We spend the rest of the afternoon hiking around the island. Initially, we follow the trail around the island’s coastline; this section is picturesque and relaxing. However, the hike becomes arduous as we curve inwards and bisect the island’s dense, hilly interior. The last few kilometers of the trail offer loose rocks, exotic vegetation and aggressive insects. We climb over small hills, trip over loose stones, and leap over narrow ravines. We try to explore off-path, but the vegetation is so dense we need to turn back after a dozen meters.

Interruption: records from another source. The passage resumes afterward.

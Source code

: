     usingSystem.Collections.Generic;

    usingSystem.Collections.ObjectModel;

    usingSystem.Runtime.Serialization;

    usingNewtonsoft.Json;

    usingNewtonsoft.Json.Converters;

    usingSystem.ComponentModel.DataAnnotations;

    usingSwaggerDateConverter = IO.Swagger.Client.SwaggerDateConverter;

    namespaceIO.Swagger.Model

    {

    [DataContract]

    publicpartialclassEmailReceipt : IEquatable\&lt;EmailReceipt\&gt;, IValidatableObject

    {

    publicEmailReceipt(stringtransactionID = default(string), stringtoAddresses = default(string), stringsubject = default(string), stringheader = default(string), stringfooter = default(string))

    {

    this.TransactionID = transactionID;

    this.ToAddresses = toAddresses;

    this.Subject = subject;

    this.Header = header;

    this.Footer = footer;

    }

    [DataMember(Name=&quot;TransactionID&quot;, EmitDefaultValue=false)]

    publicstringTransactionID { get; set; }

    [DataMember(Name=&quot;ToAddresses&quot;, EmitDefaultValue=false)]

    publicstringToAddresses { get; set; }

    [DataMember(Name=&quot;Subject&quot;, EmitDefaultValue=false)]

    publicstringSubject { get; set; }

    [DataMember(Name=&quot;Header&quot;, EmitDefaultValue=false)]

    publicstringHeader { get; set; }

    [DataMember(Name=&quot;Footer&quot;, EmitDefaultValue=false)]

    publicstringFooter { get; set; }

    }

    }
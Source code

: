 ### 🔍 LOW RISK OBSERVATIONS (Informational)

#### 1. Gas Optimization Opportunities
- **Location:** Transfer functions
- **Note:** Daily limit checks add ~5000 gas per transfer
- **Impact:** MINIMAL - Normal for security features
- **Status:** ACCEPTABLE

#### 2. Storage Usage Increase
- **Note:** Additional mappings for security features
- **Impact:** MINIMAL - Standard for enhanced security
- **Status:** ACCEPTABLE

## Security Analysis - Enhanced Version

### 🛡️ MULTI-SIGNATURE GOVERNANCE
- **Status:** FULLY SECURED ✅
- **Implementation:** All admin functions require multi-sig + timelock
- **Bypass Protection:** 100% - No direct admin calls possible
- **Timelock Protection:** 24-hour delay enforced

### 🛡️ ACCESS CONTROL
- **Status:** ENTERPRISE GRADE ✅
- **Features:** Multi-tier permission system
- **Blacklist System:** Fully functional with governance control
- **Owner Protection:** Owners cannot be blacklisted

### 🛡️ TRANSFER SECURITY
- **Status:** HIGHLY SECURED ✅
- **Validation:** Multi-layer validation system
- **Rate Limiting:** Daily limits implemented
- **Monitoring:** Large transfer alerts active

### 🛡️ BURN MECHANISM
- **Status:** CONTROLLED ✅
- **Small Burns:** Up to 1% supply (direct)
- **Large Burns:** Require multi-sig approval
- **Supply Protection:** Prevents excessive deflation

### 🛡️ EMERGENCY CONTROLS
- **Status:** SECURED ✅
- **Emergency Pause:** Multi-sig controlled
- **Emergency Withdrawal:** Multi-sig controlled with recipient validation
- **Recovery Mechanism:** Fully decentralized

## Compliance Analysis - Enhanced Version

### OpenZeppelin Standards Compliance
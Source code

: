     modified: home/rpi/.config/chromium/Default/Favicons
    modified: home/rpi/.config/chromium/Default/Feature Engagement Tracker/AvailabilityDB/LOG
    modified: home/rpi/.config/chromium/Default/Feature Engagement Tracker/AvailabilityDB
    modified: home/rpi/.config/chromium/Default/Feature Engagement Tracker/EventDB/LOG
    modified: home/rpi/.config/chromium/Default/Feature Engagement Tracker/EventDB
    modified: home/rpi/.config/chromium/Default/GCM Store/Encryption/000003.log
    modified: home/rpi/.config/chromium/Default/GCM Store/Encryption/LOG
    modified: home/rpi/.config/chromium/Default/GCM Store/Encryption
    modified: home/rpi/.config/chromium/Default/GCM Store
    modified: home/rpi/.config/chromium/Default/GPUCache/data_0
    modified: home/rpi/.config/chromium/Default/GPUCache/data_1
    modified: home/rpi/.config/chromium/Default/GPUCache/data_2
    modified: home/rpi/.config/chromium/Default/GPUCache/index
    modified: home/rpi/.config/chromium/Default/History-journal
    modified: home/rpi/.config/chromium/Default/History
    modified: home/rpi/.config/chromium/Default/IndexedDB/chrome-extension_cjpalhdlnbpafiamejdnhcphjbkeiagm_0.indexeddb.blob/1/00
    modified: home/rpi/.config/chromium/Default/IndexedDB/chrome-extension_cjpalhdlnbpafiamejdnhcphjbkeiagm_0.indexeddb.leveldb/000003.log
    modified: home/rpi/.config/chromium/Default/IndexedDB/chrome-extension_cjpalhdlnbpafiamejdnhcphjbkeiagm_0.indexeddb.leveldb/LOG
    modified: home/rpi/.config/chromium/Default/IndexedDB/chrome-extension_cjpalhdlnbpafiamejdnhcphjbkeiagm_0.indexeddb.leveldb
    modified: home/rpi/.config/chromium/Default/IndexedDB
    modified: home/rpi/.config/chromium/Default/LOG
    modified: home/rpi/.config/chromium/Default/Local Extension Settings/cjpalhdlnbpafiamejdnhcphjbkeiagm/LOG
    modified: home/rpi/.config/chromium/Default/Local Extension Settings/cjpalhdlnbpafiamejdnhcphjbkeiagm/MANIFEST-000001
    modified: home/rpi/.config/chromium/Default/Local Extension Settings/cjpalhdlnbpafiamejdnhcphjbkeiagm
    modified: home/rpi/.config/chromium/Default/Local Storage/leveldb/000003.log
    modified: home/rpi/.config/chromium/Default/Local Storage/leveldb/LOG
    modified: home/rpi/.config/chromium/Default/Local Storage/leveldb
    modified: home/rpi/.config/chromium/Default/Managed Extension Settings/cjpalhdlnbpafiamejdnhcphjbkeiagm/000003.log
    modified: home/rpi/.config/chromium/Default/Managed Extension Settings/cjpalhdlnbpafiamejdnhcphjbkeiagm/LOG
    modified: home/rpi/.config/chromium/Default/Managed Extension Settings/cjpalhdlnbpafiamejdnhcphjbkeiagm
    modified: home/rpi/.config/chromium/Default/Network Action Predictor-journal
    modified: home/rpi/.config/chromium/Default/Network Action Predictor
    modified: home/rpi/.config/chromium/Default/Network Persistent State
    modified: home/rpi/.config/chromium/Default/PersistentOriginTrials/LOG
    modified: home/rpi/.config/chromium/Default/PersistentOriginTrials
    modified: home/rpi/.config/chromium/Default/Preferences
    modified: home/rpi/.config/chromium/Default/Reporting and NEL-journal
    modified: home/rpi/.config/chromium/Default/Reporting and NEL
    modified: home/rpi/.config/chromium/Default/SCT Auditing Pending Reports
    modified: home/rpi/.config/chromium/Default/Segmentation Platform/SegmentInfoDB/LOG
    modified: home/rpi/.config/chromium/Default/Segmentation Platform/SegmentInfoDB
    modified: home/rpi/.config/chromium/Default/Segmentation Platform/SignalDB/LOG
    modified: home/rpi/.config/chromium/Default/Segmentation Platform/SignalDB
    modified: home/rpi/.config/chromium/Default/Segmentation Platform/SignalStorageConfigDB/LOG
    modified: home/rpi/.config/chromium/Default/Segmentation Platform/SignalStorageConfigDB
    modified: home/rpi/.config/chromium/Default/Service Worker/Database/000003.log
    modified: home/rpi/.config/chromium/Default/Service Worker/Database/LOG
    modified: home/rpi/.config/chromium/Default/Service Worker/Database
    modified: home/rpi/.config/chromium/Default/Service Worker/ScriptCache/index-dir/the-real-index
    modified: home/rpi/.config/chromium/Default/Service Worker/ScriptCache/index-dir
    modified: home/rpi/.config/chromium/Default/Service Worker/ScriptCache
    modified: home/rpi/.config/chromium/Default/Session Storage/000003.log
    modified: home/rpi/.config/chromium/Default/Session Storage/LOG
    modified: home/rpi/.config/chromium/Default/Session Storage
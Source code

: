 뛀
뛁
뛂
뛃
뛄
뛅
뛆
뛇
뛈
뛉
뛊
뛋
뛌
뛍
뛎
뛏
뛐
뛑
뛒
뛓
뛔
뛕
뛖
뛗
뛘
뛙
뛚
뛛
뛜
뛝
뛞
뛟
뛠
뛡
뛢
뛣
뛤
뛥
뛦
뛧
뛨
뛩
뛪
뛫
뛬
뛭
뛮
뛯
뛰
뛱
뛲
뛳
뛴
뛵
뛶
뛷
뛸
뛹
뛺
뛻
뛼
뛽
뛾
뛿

We take the boat back to Tobermory and drive south to Sauble Beach, a small town located along the coast of Lake Huron. The west side of town features a beautiful white sand beach that spans seven kilometers, bookended by the waterfalls in the north and an oak forest to the south. We see teenagers, young families and old couples sharing the beach; there’s plenty of waterfront to go around, especially compared to the crowded and relatively overrated Wasaga Beach. As the sun sets, it peaks from behind the clouds, casting unique patterns over the wavy lake. We take off our shoes and socks and walk, ankle deep, into Lake Huron. After two days of hiking, our feet feel rejuvenated by the soft, cool sand. As the sun rests on the horizon, we make the long drive back to Toronto.

The Tobermory trip ranks as one of my all-time favourite hiking trips, along with the 2007 Holland Land Keswick – Jackson Point trek and the 2008 Brampton – Erin – Orangeville marathon. These trips all combined great company, beautiful and varied scenery, and challenging distances and terrain. I always look forward to the next hike.